Can you believe these beauties?

Veggie farming is great fun at the best of times but when you produce something like this what a great laugh.  I must confess I’ve probably left them a bit long but they are still really delicious.  Not quite as peppery as when small but many people would prefer that.  Really delicious lightly sautéed in a little butter and salt.

Comfrey plant

Radishes have to be one of the most rewarding crops;   they germinate from seed in 3 days and you harvest within 3 weeks.  They are really good fun to grow with kids who can lose interest in a carrot or potato that can take months.
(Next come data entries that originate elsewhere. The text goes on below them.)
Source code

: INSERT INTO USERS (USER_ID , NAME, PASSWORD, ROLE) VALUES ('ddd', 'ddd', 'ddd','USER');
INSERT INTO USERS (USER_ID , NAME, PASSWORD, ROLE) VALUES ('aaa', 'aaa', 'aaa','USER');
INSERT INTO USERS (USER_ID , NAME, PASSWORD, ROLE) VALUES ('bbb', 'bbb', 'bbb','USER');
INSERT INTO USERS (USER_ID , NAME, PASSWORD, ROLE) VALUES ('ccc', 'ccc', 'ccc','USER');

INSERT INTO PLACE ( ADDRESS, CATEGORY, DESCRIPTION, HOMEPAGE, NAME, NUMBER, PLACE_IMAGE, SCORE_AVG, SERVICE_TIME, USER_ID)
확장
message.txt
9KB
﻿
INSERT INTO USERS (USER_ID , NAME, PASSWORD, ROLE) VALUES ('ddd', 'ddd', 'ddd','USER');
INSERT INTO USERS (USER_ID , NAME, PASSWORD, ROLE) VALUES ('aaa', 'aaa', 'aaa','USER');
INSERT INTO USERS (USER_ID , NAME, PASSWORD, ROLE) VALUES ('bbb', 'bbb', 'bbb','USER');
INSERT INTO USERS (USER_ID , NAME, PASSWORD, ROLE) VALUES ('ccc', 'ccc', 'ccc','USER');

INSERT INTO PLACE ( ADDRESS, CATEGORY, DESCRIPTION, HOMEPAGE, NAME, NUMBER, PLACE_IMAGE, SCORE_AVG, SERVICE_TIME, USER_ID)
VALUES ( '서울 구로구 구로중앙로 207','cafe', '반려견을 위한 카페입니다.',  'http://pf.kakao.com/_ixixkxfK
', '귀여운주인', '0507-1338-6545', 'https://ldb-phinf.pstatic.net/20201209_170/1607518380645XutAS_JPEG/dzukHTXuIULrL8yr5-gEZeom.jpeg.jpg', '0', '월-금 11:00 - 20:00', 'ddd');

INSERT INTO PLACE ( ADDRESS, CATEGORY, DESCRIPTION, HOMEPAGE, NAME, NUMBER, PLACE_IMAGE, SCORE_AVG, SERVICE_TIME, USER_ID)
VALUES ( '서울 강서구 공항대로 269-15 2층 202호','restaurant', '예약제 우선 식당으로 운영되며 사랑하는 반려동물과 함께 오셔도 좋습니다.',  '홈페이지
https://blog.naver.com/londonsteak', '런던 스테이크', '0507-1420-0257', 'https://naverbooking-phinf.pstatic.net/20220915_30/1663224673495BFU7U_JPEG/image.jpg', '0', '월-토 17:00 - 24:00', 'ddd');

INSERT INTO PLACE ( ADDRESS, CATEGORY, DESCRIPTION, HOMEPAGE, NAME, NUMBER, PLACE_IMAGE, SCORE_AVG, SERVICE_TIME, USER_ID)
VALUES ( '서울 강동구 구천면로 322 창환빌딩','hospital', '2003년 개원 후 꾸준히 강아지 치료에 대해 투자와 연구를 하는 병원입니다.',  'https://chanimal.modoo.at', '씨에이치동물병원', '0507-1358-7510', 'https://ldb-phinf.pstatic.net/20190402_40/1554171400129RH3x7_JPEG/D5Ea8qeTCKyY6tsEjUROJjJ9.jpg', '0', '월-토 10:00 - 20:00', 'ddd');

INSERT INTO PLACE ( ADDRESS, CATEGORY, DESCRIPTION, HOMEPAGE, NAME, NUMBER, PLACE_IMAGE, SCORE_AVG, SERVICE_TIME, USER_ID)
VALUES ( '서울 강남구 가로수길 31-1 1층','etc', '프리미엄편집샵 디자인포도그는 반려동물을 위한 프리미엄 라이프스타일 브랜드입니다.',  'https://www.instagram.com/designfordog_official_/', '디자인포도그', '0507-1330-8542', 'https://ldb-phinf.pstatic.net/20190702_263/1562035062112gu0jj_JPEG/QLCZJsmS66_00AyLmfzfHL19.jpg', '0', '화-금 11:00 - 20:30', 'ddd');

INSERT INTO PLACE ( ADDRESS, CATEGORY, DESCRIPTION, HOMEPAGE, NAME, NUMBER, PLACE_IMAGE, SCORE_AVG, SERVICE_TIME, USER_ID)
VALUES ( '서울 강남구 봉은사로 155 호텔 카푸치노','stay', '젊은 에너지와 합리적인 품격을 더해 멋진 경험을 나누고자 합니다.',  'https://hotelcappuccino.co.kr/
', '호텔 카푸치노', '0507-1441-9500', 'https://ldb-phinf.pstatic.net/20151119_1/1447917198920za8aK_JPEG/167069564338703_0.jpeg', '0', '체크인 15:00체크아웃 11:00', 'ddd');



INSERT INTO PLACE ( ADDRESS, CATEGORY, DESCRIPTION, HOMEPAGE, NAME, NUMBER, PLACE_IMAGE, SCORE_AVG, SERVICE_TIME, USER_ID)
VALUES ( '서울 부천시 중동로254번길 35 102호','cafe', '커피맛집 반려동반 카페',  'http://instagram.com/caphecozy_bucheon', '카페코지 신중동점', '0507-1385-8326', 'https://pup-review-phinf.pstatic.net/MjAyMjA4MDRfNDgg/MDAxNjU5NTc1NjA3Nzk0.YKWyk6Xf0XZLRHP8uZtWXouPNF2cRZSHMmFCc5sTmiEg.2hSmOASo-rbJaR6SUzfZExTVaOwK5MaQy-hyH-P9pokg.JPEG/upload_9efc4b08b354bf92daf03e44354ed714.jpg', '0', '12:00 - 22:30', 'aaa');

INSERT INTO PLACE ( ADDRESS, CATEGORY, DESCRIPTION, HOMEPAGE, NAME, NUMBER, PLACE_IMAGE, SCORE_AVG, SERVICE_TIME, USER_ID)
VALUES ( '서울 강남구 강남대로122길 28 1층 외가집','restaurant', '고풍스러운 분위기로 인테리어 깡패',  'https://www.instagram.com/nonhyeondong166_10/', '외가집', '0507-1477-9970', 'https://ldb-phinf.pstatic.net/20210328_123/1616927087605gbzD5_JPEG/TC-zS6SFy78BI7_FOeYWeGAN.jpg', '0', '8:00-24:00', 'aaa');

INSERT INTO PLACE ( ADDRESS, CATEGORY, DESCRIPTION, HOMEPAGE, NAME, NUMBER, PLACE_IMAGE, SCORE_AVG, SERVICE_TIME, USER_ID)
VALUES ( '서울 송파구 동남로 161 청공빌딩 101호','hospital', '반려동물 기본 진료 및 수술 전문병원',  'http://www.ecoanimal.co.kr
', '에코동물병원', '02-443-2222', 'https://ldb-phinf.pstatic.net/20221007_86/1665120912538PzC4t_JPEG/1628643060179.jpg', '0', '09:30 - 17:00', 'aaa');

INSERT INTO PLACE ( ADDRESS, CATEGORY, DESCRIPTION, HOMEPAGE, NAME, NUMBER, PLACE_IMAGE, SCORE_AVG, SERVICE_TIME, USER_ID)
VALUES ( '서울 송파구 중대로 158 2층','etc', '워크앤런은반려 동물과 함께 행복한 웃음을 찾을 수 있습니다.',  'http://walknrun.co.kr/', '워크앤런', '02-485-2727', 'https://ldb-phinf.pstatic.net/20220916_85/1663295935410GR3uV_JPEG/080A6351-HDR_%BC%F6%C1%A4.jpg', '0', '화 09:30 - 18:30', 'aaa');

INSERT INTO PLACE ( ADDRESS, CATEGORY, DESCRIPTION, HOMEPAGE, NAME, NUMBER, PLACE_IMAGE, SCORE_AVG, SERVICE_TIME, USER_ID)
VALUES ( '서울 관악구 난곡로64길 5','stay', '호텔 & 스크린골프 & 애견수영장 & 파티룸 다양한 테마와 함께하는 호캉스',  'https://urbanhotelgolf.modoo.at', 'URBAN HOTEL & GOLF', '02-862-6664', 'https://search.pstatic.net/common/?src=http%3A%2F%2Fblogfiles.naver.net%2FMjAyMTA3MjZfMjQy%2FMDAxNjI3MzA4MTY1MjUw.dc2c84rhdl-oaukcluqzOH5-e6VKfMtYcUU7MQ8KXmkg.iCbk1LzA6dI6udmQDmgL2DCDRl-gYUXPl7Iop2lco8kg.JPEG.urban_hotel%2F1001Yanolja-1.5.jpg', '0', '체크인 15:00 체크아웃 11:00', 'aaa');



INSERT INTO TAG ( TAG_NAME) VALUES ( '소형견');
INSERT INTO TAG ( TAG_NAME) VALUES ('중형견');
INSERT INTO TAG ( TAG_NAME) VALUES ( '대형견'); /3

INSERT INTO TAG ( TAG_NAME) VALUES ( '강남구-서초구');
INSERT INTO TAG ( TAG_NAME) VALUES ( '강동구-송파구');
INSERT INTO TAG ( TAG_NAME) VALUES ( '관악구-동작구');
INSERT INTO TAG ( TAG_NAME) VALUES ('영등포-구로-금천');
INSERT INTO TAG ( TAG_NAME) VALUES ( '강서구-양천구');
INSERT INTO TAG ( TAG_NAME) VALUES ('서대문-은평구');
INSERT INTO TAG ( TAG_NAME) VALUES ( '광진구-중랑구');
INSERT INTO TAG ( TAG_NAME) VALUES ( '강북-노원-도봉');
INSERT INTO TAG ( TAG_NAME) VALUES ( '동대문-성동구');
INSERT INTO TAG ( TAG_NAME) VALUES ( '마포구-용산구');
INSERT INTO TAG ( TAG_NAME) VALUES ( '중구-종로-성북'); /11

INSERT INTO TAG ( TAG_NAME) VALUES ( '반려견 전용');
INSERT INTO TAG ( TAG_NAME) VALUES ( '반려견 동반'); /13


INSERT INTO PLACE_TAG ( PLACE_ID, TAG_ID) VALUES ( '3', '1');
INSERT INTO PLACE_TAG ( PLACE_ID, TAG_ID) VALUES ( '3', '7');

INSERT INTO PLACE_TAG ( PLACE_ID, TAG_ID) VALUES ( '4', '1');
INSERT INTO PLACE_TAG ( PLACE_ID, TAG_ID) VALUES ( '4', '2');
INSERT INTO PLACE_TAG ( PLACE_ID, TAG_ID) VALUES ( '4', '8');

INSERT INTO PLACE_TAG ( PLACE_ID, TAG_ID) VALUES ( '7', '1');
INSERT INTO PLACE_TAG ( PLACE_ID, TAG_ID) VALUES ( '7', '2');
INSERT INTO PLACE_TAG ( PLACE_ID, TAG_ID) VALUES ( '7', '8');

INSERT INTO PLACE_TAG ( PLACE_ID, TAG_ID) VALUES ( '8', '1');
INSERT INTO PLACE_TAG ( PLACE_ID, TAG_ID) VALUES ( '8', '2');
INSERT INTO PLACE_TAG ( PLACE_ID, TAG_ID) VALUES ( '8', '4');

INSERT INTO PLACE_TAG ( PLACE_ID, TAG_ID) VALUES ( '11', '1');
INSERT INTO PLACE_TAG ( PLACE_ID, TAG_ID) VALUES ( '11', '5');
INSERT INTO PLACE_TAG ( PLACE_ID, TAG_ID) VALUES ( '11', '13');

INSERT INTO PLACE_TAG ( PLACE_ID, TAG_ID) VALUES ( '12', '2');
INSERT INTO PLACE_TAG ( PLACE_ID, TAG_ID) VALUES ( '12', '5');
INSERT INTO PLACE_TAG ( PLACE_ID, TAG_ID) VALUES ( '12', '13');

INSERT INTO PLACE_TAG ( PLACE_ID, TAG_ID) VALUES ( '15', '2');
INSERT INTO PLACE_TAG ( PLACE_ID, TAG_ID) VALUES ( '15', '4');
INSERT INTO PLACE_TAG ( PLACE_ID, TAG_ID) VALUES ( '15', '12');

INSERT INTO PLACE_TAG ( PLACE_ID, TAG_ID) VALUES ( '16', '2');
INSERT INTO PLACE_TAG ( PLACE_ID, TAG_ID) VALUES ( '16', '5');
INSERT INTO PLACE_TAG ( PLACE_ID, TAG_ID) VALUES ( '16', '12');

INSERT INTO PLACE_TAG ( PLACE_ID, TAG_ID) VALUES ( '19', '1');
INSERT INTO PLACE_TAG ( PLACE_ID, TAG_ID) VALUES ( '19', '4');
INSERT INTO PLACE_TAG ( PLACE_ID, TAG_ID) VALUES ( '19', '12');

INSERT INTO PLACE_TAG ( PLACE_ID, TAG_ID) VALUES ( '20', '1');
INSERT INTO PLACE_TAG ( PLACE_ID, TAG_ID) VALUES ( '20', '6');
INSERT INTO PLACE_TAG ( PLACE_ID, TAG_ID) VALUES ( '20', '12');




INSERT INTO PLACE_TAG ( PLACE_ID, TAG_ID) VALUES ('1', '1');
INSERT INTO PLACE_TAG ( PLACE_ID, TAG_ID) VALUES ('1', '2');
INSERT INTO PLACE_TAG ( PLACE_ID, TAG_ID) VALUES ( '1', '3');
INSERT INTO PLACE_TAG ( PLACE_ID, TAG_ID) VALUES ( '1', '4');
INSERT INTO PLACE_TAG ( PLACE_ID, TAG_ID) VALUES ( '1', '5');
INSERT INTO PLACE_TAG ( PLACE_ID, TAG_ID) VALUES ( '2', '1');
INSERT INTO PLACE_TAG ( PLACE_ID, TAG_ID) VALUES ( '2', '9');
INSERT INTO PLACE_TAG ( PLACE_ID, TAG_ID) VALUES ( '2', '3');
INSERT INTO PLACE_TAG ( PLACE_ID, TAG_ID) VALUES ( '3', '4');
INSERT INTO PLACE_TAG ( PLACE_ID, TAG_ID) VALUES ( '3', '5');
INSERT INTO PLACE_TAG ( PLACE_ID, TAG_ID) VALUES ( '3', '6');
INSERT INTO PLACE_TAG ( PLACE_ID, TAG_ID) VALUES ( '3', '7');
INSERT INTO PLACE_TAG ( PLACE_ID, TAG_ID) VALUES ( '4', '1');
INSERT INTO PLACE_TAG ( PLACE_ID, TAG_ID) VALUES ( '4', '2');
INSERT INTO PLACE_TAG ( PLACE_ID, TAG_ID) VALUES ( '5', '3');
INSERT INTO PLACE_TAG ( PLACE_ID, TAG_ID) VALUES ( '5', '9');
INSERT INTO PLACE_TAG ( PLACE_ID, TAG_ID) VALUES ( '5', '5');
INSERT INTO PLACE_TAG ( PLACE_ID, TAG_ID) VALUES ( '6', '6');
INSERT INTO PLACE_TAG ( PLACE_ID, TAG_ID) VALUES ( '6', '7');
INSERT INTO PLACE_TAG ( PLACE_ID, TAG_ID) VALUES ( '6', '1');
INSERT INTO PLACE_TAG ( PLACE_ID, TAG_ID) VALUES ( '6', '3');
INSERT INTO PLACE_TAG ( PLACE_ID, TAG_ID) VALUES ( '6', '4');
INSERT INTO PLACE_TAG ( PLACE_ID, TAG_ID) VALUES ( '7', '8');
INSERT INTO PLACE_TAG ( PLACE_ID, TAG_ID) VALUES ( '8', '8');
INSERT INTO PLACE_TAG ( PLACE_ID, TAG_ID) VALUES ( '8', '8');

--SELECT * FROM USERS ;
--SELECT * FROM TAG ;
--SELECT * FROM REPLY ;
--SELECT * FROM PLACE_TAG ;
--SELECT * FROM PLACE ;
My radishes (actually all my veggies) are nurtured with worm wee and organic fertilizers.  In this instance Comfrey tea.  The easiest thing in the world to grow and make.  Just squish the leaves into a container (I use and old 5L product bottle), stick some holes in the lid (if you don’t it may explode) and leave in the sun to ferment.  Then dilute into your watering can about 1 – 20.

I’ve had a long-standing love affair with my worms so I won’t short change their PR in this post and will give them one on their own.  Suffice to say that their ‘wee’ is really leechate and once you’ve got over the squeamish bit they are fun, really easy to farm and really make a difference to the quality of your harvest.

Oh and  look at this beautiful Dietes bicolour.  The two beetles match with their yellow spots!  It must be very tasty in there as all the flowers in my clump had these beetles on.  If anyone knows anything about them please share.